Confartigianato Torino. DPCM: Serve un “Decreto Ombrello” che esca però dalla logica dei codici ATECO
Purtroppo ancora una volta ci preoccupa la “confusione” e la “nebbia” che avvolge i contenuti del nuovo DPCM (323 le pagine che compongono l’allegato di questo provvedimento)”.
Ad affermarlo Dino De Santis, Presidente di Confartigianato Torino di fronte al plico del nuovo DPCM firmato dal Presidente del Consiglio.
“Quello che emerge -prosegue De Santis – è la volontà di legare territorialmente la gravità degli interventi alla gravità della situazione sanitaria. Questo principio rispetto ad un lockdown generalizzato come a primavera, davvero economicamente insostenibile per il Paese, è comprensibile se consideriamo che il debito pubblico è già arrivato al 160%”.

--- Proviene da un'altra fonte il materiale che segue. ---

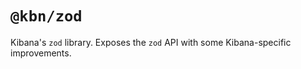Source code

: # `@kbn/zod`

Kibana's `zod` library. Exposes the `zod` API with some Kibana-specific
improvements.
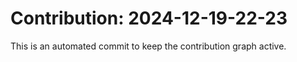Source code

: # Contribution: 2024-12-19-22-23
This is an automated commit to keep the contribution graph active.
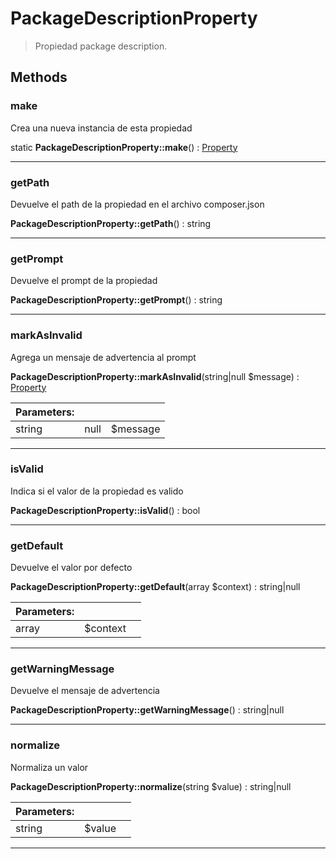 
                                                                                                                                            
    
# PackageDescriptionProperty


> Propiedad package description.
>
> 








## Methods

### make
Crea una nueva instancia de esta propiedad


static **PackageDescriptionProperty::make**() : [Property](../../../../../Property.md)



---


### getPath
Devuelve el path de la propiedad en el archivo composer.json


**PackageDescriptionProperty::getPath**() : string



---


### getPrompt
Devuelve el prompt de la propiedad


**PackageDescriptionProperty::getPrompt**() : string



---


### markAsInvalid
Agrega un mensaje de advertencia al prompt


**PackageDescriptionProperty::markAsInvalid**(string|null $message) : [Property](../../../../../Property.md)


|Parameters: | | |
| --- | --- | --- |
|string|null |$message |  |

---


### isValid
Indica si el valor de la propiedad es valido


**PackageDescriptionProperty::isValid**() : bool



---


### getDefault
Devuelve el valor por defecto


**PackageDescriptionProperty::getDefault**(array $context) : string|null


|Parameters: | | |
| --- | --- | --- |
|array |$context |  |

---


### getWarningMessage
Devuelve el mensaje de advertencia


**PackageDescriptionProperty::getWarningMessage**() : string|null



---


### normalize
Normaliza un valor


**PackageDescriptionProperty::normalize**(string $value) : string|null


|Parameters: | | |
| --- | --- | --- |
|string |$value |  |

---


                                                                                                                                                                                                                                                                                                                                                                                                            
    
                                                                                                                                                                                                                                                                             
                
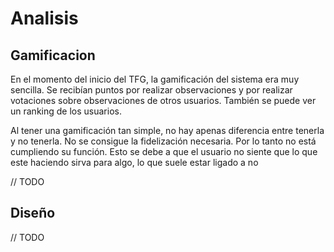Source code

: # Analisis

## Gamificacion

En el momento del inicio del TFG, la gamificación del sistema era muy sencilla. Se recibían puntos por realizar observaciones y por realizar votaciones sobre observaciones de otros usuarios. También se puede ver un ranking de los usuarios.

Al tener una gamificación tan simple, no hay apenas diferencia entre tenerla y no tenerla. No se consigue la fidelización necesaria. Por lo tanto no está cumpliendo su función. Esto se debe a que el usuario no siente que lo que este haciendo sirva para algo, lo que suele estar ligado a no 

// TODO

## Diseño

// TODO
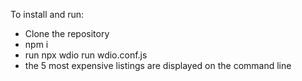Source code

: To install and run:
- Clone the repository
- npm i
- run  npx wdio run wdio.conf.js
- the 5 most expensive listings are displayed on the command line
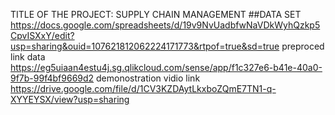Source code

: TITLE OF THE PROJECT: SUPPLY CHAIN MANAGEMENT
##DATA SET 
https://docs.google.com/spreadsheets/d/19v9NvUadbfwNaVDkWyhQzkp5CpvISXxY/edit?usp=sharing&ouid=107621812062224171773&rtpof=true&sd=true
preproced link data    
https://eg5uiaan4estu4j.sg.qlikcloud.com/sense/app/f1c327e6-b41e-40a0-9f7b-99f4bf9669d2
demonostration vidio link  https://drive.google.com/file/d/1CV3KZDAytLkxboZQmE7TN1-q-XYYEYSX/view?usp=sharing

“Per fare questo -propone De Santis- è però fondamentale avere ristori certi, concreti e veloci, per tutte le attività e professioni che sono coinvolti dalle chiusure. Serve, alla luce di questo nuovo DPCM, un “Decreto Ristori BIS” che vada a ristorare le attività coinvolte; ma serve ancor più un decreto ombrello che esca dalla logica dei codici ATECO. Sistema che ha dimostrato nei fatti di escludere intere categorie colpite tanto quanto se non in misura maggiore di quelle coinvolte.
Penso a categorie come i Bus Operator e i Fotografi, solo per fare degli esempi, ma sono coinvolti tutti quei mestieri che ruotano intorno alla produzione e servizi per la ristorazione, per gli eventi ed il turismo che, almeno sino ad oggi, sono risultati essere esclusi da ogni aiuto ma di fatto senza mercato da 7/8 mesi. Il Governo deve pensare ad un provvedimento che vada nella logica di aiutare coloro che possono dimostrare un calo del fatturato di una certa percentuale a prescindere dalla attività che viene svolta. E’ infatti chiaro che la riduzione della socialità indotta dalle chiusure di certe attività come bar, locali, ristoranti e il divieto di tenere cerimonie e feste incidono sui bilanci di tutti”.
“E positivo – conclude Dino De Santis – che le attività produttive siano salvaguardate dalla chiusura anche nelle zone a più alto rischio. E’ il riconoscimento che il lavoro svolto con la stesura dei protocolli nazionali e il rispetto delle regole da parte dei nostri imprenditori, abbiano messo in “sicurezza” i luoghi di lavoro, tutelando la salute dei dipendenti, delle famiglie e degli stessi artigiani che lavorano quotidianamente al servizio della collettività”.